Aim: Hepatic innervation represents a potentially underestimated regulator of liver function and regeneration. The muscarinic 3 receptor (M3-R) is the primary cholangiocyte receptor for the afferent parasympathetic innervation of bile ducts. We aimed to determine the specific role of the M3-R in bile formation and models for cholestatic liver disease in mice. Methods: We compared bile flow and composition in M3-R knock-out mice (M3-R−/−) and wild type littermates (WT). Furthermore, we compared liver inury of M3-R−/− and WT mice after 3,5-diethoxycarbonyl-1,4-dihydrocollidine (DDC) feeding, a well-characterized preclinical model of cholestatic liver disease.
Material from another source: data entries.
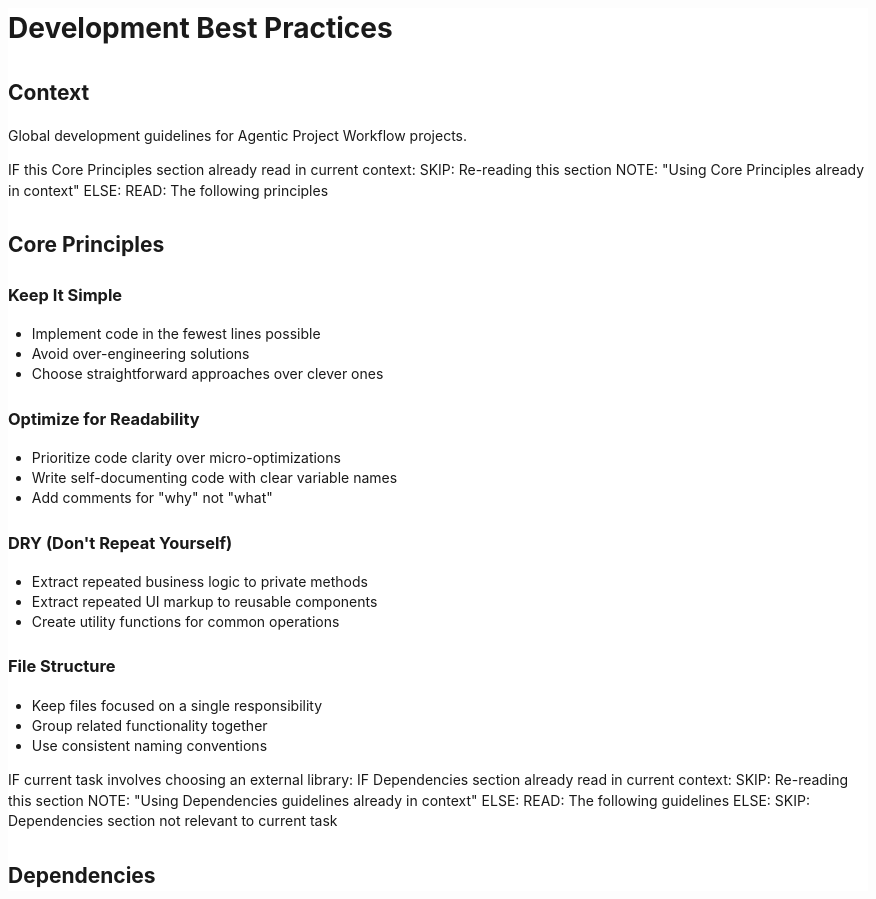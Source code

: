# Development Best Practices

## Context

Global development guidelines for Agentic Project Workflow projects.

<conditional-block context-check="core-principles">
IF this Core Principles section already read in current context:
  SKIP: Re-reading this section
  NOTE: "Using Core Principles already in context"
ELSE:
  READ: The following principles

## Core Principles

### Keep It Simple
- Implement code in the fewest lines possible
- Avoid over-engineering solutions
- Choose straightforward approaches over clever ones

### Optimize for Readability
- Prioritize code clarity over micro-optimizations
- Write self-documenting code with clear variable names
- Add comments for "why" not "what"

### DRY (Don't Repeat Yourself)
- Extract repeated business logic to private methods
- Extract repeated UI markup to reusable components
- Create utility functions for common operations

### File Structure
- Keep files focused on a single responsibility
- Group related functionality together
- Use consistent naming conventions
</conditional-block>

<conditional-block context-check="dependencies" task-condition="choosing-external-library">
IF current task involves choosing an external library:
  IF Dependencies section already read in current context:
    SKIP: Re-reading this section
    NOTE: "Using Dependencies guidelines already in context"
  ELSE:
    READ: The following guidelines
ELSE:
  SKIP: Dependencies section not relevant to current task

## Dependencies
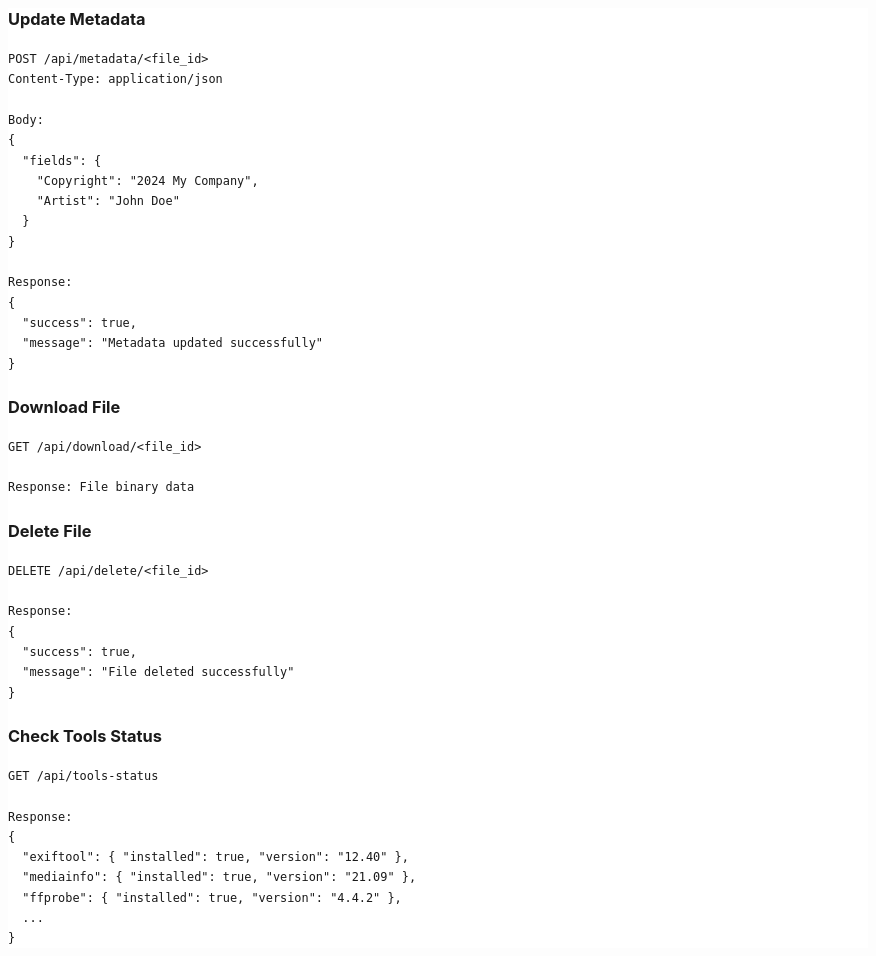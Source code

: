 ### Update Metadata

```
POST /api/metadata/<file_id>
Content-Type: application/json

Body:
{
  "fields": {
    "Copyright": "2024 My Company",
    "Artist": "John Doe"
  }
}

Response:
{
  "success": true,
  "message": "Metadata updated successfully"
}
```

### Download File

```
GET /api/download/<file_id>

Response: File binary data
```

### Delete File

```
DELETE /api/delete/<file_id>

Response:
{
  "success": true,
  "message": "File deleted successfully"
}
```

### Check Tools Status

```
GET /api/tools-status

Response:
{
  "exiftool": { "installed": true, "version": "12.40" },
  "mediainfo": { "installed": true, "version": "21.09" },
  "ffprobe": { "installed": true, "version": "4.4.2" },
  ...
}
```
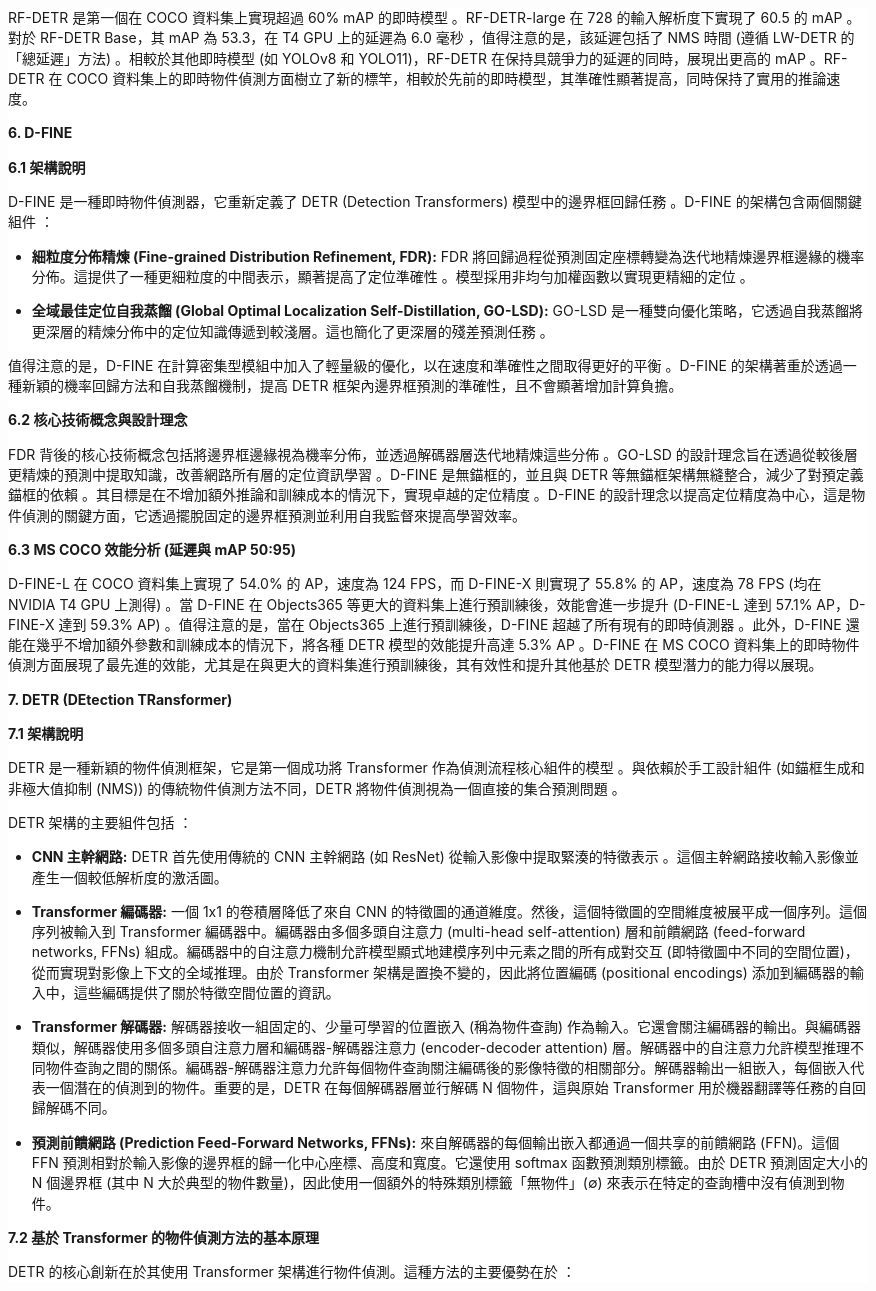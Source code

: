 RF-DETR 是第一個在 COCO 資料集上實現超過 60% mAP 的即時模型 。RF-DETR-large 在 728 的輸入解析度下實現了 60.5 的 mAP 。對於 RF-DETR Base，其 mAP 為 53.3，在 T4 GPU 上的延遲為 6.0 毫秒 ，值得注意的是，該延遲包括了 NMS 時間 (遵循 LW-DETR 的「總延遲」方法) 。相較於其他即時模型 (如 YOLOv8 和 YOLO11)，RF-DETR 在保持具競爭力的延遲的同時，展現出更高的 mAP 。RF-DETR 在 COCO 資料集上的即時物件偵測方面樹立了新的標竿，相較於先前的即時模型，其準確性顯著提高，同時保持了實用的推論速度。  

**6. D-FINE**

**6.1 架構說明**

D-FINE 是一種即時物件偵測器，它重新定義了 DETR (Detection Transformers) 模型中的邊界框回歸任務 。D-FINE 的架構包含兩個關鍵組件 ：  

- **細粒度分佈精煉 (Fine-grained Distribution Refinement, FDR):** FDR 將回歸過程從預測固定座標轉變為迭代地精煉邊界框邊緣的機率分佈。這提供了一種更細粒度的中間表示，顯著提高了定位準確性 。模型採用非均勻加權函數以實現更精細的定位 。  
    
- **全域最佳定位自我蒸餾 (Global Optimal Localization Self-Distillation, GO-LSD):** GO-LSD 是一種雙向優化策略，它透過自我蒸餾將更深層的精煉分佈中的定位知識傳遞到較淺層。這也簡化了更深層的殘差預測任務 。  
    

值得注意的是，D-FINE 在計算密集型模組中加入了輕量級的優化，以在速度和準確性之間取得更好的平衡 。D-FINE 的架構著重於透過一種新穎的機率回歸方法和自我蒸餾機制，提高 DETR 框架內邊界框預測的準確性，且不會顯著增加計算負擔。  

**6.2 核心技術概念與設計理念**

FDR 背後的核心技術概念包括將邊界框邊緣視為機率分佈，並透過解碼器層迭代地精煉這些分佈 。GO-LSD 的設計理念旨在透過從較後層更精煉的預測中提取知識，改善網路所有層的定位資訊學習 。D-FINE 是無錨框的，並且與 DETR 等無錨框架構無縫整合，減少了對預定義錨框的依賴 。其目標是在不增加額外推論和訓練成本的情況下，實現卓越的定位精度 。D-FINE 的設計理念以提高定位精度為中心，這是物件偵測的關鍵方面，它透過擺脫固定的邊界框預測並利用自我監督來提高學習效率。  

**6.3 MS COCO 效能分析 (延遲與 mAP 50:95)**

D-FINE-L 在 COCO 資料集上實現了 54.0% 的 AP，速度為 124 FPS，而 D-FINE-X 則實現了 55.8% 的 AP，速度為 78 FPS (均在 NVIDIA T4 GPU 上測得) 。當 D-FINE 在 Objects365 等更大的資料集上進行預訓練後，效能會進一步提升 (D-FINE-L 達到 57.1% AP，D-FINE-X 達到 59.3% AP) 。值得注意的是，當在 Objects365 上進行預訓練後，D-FINE 超越了所有現有的即時偵測器 。此外，D-FINE 還能在幾乎不增加額外參數和訓練成本的情況下，將各種 DETR 模型的效能提升高達 5.3% AP 。D-FINE 在 MS COCO 資料集上的即時物件偵測方面展現了最先進的效能，尤其是在與更大的資料集進行預訓練後，其有效性和提升其他基於 DETR 模型潛力的能力得以展現。  

**7. DETR (DEtection TRansformer)**

**7.1 架構說明**

DETR 是一種新穎的物件偵測框架，它是第一個成功將 Transformer 作為偵測流程核心組件的模型 。與依賴於手工設計組件 (如錨框生成和非極大值抑制 (NMS)) 的傳統物件偵測方法不同，DETR 將物件偵測視為一個直接的集合預測問題 。  

DETR 架構的主要組件包括 ：  

- **CNN 主幹網路:** DETR 首先使用傳統的 CNN 主幹網路 (如 ResNet) 從輸入影像中提取緊湊的特徵表示 。這個主幹網路接收輸入影像並產生一個較低解析度的激活圖。  
    
- **Transformer 編碼器:** 一個 1x1 的卷積層降低了來自 CNN 的特徵圖的通道維度。然後，這個特徵圖的空間維度被展平成一個序列。這個序列被輸入到 Transformer 編碼器中。編碼器由多個多頭自注意力 (multi-head self-attention) 層和前饋網路 (feed-forward networks, FFNs) 組成。編碼器中的自注意力機制允許模型顯式地建模序列中元素之間的所有成對交互 (即特徵圖中不同的空間位置)，從而實現對影像上下文的全域推理。由於 Transformer 架構是置換不變的，因此將位置編碼 (positional encodings) 添加到編碼器的輸入中，這些編碼提供了關於特徵空間位置的資訊。
- **Transformer 解碼器:** 解碼器接收一組固定的、少量可學習的位置嵌入 (稱為物件查詢) 作為輸入。它還會關注編碼器的輸出。與編碼器類似，解碼器使用多個多頭自注意力層和編碼器-解碼器注意力 (encoder-decoder attention) 層。解碼器中的自注意力允許模型推理不同物件查詢之間的關係。編碼器-解碼器注意力允許每個物件查詢關注編碼後的影像特徵的相關部分。解碼器輸出一組嵌入，每個嵌入代表一個潛在的偵測到的物件。重要的是，DETR 在每個解碼器層並行解碼 N 個物件，這與原始 Transformer 用於機器翻譯等任務的自回歸解碼不同。
- **預測前饋網路 (Prediction Feed-Forward Networks, FFNs):** 來自解碼器的每個輸出嵌入都通過一個共享的前饋網路 (FFN)。這個 FFN 預測相對於輸入影像的邊界框的歸一化中心座標、高度和寬度。它還使用 softmax 函數預測類別標籤。由於 DETR 預測固定大小的 N 個邊界框 (其中 N 大於典型的物件數量)，因此使用一個額外的特殊類別標籤「無物件」(∅) 來表示在特定的查詢槽中沒有偵測到物件。

**7.2 基於 Transformer 的物件偵測方法的基本原理**

DETR 的核心創新在於其使用 Transformer 架構進行物件偵測。這種方法的主要優勢在於 ：  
To analyze the possible role of the M3-R as a therapeutic target, we treated 4-week-old Mdr2−/− mice, a preclinical model for sclerosing cholangitis, with the M3-R agonist bethanechol for 4 weeks. Results: M3-R−/− mice showed significantly reduced bile flow compared to WT mice, most likely due to decreased biliary HCO3− secretion. However, even aged M3-R−/− mice did not spontaneously develop liver injury or cholestasis. Challenging M3-R−/− and WT littermates with DDC feeding showed substantially aggravated liver injury in M3-R−/− mice. After 4 weeks bethanechol treatment, Mdr2−/− mice showed less liver injury compared to controls. Conclusion: Our experimental findings suggest that M3-R-signalling significantly influences bile formation. Loss of the M3-R increases susceptibility to cholestatic injury in DDC-fed mice. Since treatment of Mdr2−/− mice with a M3-R agonist decreases liver injury, M3-R signaling may represent a therapeutic target in specific cholangiopathies.